Conference play is right around the corner, so over the course of the next two weeks, College Basketball Talk will be detailing what some of the country’s best, most intriguing, and thoroughly enigmatic teams should resolve to do with the New Year right around the corner. What can we say, we’re in a giving mood. Thank Jessica Simpson.
MORE: The rest of our New Year’s Resolutions | Midseason catchups

DUKE PROMISES TO: Maintain focus


  • It will happen because: Duke had some sluggish periods of play its last two wins over Elon and UConn but they’ve made adjustments, picked up the intensity when needed and continued to win. After Mike Krzyzewski lit into the Blue Devils for starting the second half poorly against UConn, they responded with a 14-2 run and it looked like the message from Coach K came through loud and clear. With two point guards on the floor in senior Quinn Cook and freshman Tyus Jones, Duke has two stable ball handlers who can settle the team down in certain situations when things get tight. It certainly doesn’t hurt that Jones and fellow freshmen Jahlil Okafor and Justise Winslow played for multiple years with USA Basketball and been a part of a lot of big international contests.
  • But it might not because: For as much talent as Duke has, they’re still a pretty young team. They start three freshmen in Jones, Okafor and Winslow and fellow frosh Grayson Allen and sophomore Matt Jones also regularly receive double-digit minutes as reserves. The win in the Kohl Center over Wisconsin was a nice early-season non-conference road test, but playing in the ACC/Big Ten Challenge is not nearly as pressure-packed as facing a well-oiled machine of experienced players in an elimination game in March. And it’s not like we can trust the upperclassmen on this team, either. Guys like Cook, senior Marshall Plumlee and juniors Amile Jefferson and Rasheed Sulaimon have never been to the Final Four and were a part of a first-round exit to Mercer last season.

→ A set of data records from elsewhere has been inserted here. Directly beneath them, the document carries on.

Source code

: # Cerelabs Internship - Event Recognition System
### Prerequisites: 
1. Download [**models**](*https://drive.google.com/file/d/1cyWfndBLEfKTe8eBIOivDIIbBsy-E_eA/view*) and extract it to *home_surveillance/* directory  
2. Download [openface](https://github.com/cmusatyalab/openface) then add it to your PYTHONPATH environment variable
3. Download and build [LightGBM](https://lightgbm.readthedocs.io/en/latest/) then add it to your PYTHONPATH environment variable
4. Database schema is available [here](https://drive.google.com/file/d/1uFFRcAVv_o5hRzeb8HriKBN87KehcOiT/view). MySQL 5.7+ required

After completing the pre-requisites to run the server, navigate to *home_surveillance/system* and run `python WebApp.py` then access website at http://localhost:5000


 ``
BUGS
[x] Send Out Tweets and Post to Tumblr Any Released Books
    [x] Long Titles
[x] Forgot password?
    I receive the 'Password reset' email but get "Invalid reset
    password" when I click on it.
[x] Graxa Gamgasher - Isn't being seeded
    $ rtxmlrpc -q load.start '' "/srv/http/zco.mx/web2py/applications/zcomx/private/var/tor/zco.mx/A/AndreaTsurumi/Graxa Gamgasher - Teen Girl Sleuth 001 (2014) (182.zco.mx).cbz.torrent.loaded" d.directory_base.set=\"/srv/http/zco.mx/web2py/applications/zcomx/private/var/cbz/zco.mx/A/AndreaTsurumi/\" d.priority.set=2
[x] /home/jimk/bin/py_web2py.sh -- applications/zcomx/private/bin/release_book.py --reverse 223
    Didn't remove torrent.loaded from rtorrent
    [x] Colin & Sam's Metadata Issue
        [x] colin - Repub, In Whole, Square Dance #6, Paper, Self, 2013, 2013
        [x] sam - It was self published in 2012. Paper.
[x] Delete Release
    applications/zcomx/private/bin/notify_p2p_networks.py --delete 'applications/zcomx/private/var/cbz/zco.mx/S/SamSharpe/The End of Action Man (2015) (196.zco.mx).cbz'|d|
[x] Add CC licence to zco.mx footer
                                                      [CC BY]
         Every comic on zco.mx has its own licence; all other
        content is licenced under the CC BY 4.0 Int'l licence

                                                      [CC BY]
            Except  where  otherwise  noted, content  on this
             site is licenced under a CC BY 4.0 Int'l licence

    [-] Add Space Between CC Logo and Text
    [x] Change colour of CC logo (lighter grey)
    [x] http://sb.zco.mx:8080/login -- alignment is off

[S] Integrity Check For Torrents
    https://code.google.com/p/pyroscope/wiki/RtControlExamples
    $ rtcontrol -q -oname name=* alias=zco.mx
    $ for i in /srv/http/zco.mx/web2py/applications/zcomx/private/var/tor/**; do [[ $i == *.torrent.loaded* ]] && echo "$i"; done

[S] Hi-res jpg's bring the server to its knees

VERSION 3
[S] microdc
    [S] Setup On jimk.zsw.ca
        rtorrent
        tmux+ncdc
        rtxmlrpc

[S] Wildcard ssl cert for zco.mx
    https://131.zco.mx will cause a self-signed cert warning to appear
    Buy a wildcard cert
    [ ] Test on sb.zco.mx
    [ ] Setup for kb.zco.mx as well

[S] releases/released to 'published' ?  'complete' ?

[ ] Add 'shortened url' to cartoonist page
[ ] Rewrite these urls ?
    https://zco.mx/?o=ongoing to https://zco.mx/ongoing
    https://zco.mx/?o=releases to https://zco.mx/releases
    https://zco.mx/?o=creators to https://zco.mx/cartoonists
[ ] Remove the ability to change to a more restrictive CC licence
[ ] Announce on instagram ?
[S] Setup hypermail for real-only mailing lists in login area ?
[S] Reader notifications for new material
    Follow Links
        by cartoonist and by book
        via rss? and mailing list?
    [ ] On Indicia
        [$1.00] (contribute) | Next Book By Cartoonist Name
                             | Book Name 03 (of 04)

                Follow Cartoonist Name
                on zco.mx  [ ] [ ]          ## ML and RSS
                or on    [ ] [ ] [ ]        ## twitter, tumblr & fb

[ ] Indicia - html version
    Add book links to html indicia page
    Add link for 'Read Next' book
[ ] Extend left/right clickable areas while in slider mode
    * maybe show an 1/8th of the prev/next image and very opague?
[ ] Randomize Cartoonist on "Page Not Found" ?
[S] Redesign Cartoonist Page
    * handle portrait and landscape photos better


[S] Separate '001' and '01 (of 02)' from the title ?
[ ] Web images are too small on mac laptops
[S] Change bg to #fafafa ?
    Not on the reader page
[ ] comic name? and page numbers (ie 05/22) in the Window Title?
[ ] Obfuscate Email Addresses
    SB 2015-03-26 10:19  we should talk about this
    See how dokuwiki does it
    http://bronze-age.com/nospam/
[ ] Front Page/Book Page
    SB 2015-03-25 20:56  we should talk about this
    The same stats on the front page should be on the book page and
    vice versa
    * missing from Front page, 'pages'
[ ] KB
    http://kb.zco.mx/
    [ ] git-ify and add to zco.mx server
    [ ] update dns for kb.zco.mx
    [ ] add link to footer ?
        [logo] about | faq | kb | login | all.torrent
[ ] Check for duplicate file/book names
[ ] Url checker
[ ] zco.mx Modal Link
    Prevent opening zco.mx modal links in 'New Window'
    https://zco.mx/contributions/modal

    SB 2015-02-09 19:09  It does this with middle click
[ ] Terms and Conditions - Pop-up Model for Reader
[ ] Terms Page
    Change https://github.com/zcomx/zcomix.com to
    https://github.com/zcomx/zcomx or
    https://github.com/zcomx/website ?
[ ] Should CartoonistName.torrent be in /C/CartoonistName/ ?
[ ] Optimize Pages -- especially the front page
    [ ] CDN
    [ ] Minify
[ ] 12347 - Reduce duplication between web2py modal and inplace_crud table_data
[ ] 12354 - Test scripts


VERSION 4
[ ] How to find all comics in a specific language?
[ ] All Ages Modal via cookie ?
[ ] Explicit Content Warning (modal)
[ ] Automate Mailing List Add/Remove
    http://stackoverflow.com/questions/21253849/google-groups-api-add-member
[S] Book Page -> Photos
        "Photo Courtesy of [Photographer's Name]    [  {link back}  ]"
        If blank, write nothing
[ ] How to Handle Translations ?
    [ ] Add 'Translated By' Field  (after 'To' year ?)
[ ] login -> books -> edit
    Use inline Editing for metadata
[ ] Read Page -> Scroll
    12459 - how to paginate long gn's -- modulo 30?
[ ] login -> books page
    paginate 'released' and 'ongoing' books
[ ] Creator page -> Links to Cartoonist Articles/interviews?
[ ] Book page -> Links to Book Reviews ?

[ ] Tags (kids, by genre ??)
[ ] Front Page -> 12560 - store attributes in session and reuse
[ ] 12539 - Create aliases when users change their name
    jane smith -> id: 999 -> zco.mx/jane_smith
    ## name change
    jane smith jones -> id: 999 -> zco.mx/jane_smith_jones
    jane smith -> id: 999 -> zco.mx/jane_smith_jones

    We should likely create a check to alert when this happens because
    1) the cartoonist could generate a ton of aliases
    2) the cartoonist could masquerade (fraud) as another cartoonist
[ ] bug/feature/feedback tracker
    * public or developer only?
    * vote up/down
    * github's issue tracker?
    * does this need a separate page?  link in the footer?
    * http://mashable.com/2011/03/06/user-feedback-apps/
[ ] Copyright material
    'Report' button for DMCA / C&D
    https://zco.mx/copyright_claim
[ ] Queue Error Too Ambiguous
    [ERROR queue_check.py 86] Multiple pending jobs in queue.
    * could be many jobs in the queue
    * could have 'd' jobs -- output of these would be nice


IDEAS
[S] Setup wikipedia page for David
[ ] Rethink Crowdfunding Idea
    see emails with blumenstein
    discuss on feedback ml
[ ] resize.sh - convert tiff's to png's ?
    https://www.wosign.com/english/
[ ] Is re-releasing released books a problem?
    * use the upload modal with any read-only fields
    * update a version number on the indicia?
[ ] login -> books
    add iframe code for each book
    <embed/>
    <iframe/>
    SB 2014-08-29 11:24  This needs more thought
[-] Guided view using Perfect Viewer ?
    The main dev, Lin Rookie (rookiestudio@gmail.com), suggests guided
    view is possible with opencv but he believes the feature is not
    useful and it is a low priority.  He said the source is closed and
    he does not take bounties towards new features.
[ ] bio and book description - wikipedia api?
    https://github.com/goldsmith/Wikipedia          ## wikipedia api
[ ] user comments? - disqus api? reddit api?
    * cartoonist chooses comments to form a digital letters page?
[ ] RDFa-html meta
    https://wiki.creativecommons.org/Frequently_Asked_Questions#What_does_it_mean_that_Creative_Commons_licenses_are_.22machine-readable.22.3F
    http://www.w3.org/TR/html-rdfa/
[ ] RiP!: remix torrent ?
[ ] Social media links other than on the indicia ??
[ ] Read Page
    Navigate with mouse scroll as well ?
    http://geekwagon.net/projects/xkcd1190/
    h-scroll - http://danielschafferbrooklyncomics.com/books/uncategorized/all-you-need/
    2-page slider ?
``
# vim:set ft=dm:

DUKE ALSO SWEARS THEY WON’T: Let Quinn Cook fade down the stretch


  • It will happen because: If history is to repeat itself, Cook will slow down after a hot start and fade as the season wears on. As a junior, the guard scored in double figures in 13 of Duke’s first 15 games but his downfall was so severe after that he was out of the starting lineup the last 10 games of the season. Are we already seeing this trend begin in 2014-15? The last two Duke wins over Elon and UConn, Cook shot a combined 6-for-18 from the field and 3-for-13 from three-point range, both way below his season averages. Will Cook continue to falter like last season or will his new role keep more pressure off of him?
  • But it might not because: The senior has been invaluable as a floor leader, floor spacer and secondary ball handler this season and the three freshmen in the starting lineup realize that. Cook is currently the team’s second leading scorer behind Okafor. Now that Cook can lean on Tyus Jones to primarily handle the ball and run the Duke offense, he can just worry about being a catch-and-shoot threat who also will get some entry feeds inside to Okafor and move the ball around the perimeter. That means less of a burden on Cook to create offense for himself or someone else off-the-dribble, which has not been a strength. Cook seems comfortable in this new role and you can tell by his enhanced shooting splits (48% FG, 40% 3PT, 93% FT) so far this season.